The circuit court affirmed the district court's grant of summary judgment to Columbia, ruling that Fung was liable for inducing copyright infringement. The court also affirmed summary judgment to Columbia in dismissing Fung's claims of being eligible for protection under the DMCA safe harbor provisions. However, the grounds of judgment differed from those of the district court.

The circuit, however, accepted Fung's appeal of the injunction being too vague and burdensome and modified the permanent injunction.

In the end, costs of $110 million in damages were imposed on to Fung.

==Significance and Impact==
Columbia v. Fung was one of the few cases since Grokster where a court applied an "inducement" theory of copyright, rather than one of contributory or vicarious infringement.
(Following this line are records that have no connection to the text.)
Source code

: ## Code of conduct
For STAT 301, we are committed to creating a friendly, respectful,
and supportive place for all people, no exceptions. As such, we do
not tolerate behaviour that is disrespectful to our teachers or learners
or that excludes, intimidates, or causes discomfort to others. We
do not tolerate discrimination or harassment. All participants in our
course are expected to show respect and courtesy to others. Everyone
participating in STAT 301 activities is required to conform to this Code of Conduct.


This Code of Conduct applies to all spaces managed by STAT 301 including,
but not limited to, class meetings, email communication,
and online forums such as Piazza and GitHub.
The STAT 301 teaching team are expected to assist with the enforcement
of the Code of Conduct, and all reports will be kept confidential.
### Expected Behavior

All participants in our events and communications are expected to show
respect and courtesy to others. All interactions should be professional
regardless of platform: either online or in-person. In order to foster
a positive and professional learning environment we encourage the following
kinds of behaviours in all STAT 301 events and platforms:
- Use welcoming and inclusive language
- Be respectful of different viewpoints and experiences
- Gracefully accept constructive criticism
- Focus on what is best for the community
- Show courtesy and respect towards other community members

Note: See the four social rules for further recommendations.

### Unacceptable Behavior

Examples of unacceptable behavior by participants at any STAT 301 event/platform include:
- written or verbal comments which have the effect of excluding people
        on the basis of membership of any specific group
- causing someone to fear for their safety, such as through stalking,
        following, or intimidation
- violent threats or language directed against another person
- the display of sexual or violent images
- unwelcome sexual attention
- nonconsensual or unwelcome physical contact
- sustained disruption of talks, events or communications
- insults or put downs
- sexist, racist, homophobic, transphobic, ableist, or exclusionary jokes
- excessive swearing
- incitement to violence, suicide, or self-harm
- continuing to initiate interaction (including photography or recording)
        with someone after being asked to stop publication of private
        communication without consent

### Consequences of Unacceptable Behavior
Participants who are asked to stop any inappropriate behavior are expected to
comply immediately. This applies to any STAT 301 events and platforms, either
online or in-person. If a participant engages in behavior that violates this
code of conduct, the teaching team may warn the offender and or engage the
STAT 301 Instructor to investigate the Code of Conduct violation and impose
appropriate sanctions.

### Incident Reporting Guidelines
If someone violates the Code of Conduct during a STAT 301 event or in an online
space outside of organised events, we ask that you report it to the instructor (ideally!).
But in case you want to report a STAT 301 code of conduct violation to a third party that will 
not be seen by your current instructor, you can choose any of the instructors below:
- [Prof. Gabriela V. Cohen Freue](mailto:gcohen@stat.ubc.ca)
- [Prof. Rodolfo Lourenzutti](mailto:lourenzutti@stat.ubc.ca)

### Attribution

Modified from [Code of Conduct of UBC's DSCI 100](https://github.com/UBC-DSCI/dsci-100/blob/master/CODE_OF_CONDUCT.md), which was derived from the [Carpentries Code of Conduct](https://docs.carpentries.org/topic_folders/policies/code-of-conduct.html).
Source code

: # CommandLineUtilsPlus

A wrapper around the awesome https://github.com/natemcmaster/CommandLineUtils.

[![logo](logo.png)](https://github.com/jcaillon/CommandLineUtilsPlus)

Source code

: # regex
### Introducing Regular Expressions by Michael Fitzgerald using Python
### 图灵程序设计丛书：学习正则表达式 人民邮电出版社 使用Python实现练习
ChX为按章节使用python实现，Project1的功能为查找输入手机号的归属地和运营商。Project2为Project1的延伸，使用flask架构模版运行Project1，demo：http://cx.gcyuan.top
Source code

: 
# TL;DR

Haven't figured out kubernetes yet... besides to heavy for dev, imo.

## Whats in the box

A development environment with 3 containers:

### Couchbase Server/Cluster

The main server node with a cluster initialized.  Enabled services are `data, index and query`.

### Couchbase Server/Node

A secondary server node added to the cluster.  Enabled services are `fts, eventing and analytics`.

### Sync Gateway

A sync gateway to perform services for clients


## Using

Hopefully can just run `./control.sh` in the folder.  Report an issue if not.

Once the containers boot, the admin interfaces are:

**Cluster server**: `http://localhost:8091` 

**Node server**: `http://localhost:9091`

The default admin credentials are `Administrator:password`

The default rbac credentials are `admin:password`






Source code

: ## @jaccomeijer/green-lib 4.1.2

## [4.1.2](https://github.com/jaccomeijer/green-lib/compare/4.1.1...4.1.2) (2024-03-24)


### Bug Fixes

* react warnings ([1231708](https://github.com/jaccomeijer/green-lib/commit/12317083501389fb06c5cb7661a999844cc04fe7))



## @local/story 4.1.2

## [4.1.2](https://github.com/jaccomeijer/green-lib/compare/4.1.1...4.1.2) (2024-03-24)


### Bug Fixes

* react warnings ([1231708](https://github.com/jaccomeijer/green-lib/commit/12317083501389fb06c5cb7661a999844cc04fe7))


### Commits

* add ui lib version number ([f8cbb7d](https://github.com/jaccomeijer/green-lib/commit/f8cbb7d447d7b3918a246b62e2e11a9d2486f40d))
Furthermore, at the time, this case was also the only known case in which a service provider was disqualified from DMCA safe harbor provisions due to having enough "red flag knowledge" of infringing activity. Evidence of this red flag knowledge included Fung's own active encouragement of infringing activity (listing top 20 grossing movies, inviting users to upload a torrent file of these movies, etc.) and his own personal use of isoHunt to download infringing material.

Fung demonstrated that the Supreme Court's Grokster ruling was one that would come to be taken seriously as precedent. As such, any file-sharing website that has no filtering or moderating mechanism for copyrighted material while financially benefiting in any way (even with an ad-revenue model) will likely be liable for inducing copyright infringement upon litigation.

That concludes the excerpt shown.